This is not a complete answer to your question, but it may give you some insight… Consider a head-on collision, observed in the laboratory frame of reference, between two spheres of equal mass. There will be another frame, known as the centre of mass (CM) frame, in which the same collision is seen as the spheres approaching each other with equal and opposite velocities.
For example suppose the spheres have lab-frame initial velocities in the x-direction of $u_1$ and $u_2$. The CM frame is the frame moving in the x-direction with velocity $\frac{u_{1}+u_{2}}{2}$. In this frame the spheres will have initial velocities $\frac{(u_{1}-u_{2})}{2}$ and $\frac{(u_{2}-u_{1})}{2}$ [Galilean transform].
Now, whether the collision is elastic or inelastic, it is a matter of symmetry that in the CM frame the spheres' velocities after the collision will be equal and opposite.

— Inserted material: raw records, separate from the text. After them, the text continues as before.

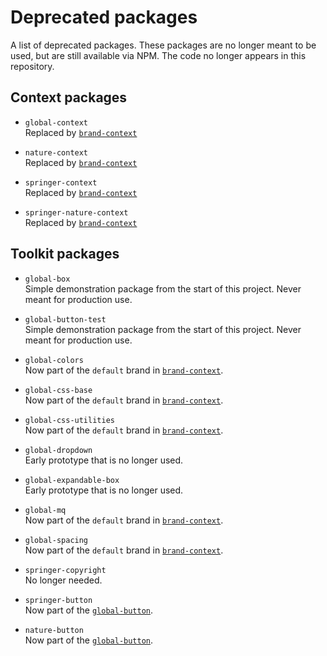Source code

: # Deprecated packages

A list of deprecated packages. These packages are no longer meant to be used, but are still available via NPM. The code no longer appears in this repository.

## Context packages

* `global-context`  
   Replaced by [`brand-context`](https://github.com/springernature/frontend-toolkits/tree/master/context)

* `nature-context`  
   Replaced by [`brand-context`](https://github.com/springernature/frontend-toolkits/tree/master/context)

* `springer-context`  
   Replaced by [`brand-context`](https://github.com/springernature/frontend-toolkits/tree/master/context)

* `springer-nature-context`  
   Replaced by [`brand-context`](https://github.com/springernature/frontend-toolkits/tree/master/context)

## Toolkit packages

* `global-box`  
   Simple demonstration package from the start of this project. Never meant for production use.

* `global-button-test`  
   Simple demonstration package from the start of this project. Never meant for production use.

* `global-colors`  
   Now part of the `default` brand in [`brand-context`](https://github.com/springernature/frontend-toolkits/tree/master/context).

* `global-css-base`  
   Now part of the `default` brand in [`brand-context`](https://github.com/springernature/frontend-toolkits/tree/master/context).

* `global-css-utilities`  
   Now part of the `default` brand in [`brand-context`](https://github.com/springernature/frontend-toolkits/tree/master/context).

* `global-dropdown`  
   Early prototype that is no longer used.

* `global-expandable-box`  
   Early prototype that is no longer used.

* `global-mq`  
   Now part of the `default` brand in [`brand-context`](https://github.com/springernature/frontend-toolkits/tree/master/context).

* `global-spacing`  
   Now part of the `default` brand in [`brand-context`](https://github.com/springernature/frontend-toolkits/tree/master/context).

* `springer-copyright`  
   No longer needed.

* `springer-button`  
   Now part of the [`global-button`](https://github.com/springernature/frontend-toolkits/tree/master/toolkits/global/packages/global-button).

* `nature-button`  
   Now part of the [`global-button`](https://github.com/springernature/frontend-toolkits/tree/master/toolkits/global/packages/global-button).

Call them $v_{CM}$ and $-v_{CM}$. If the collision is inelastic these velocities will be of smaller magnitude than the initial velocities in the CM frame. In the laboratory frame these velocities will be $v_{CM} +\frac{u_{1}+u_{2}}{2}$ and $-v_{CM} +\frac{u_{1}+u_{2}}{2}$. So the vector sum of 'final' velocities in the lab frame is $u_{1}+u_{2}$, that is momentum is conserved!
Note that we've achieved this result by using little more than symmetry and the Galilean velocity transform between reference frames. Clearly things aren't quite as simple for bodies of different mass, but the message is the same: conservation of momentum can be regarded as a consequence of a spatial symmetry.
We note that the argument depended on the vector nature of momentum (or of velocity). The same argument could not be used for the scalar, kinetic energy.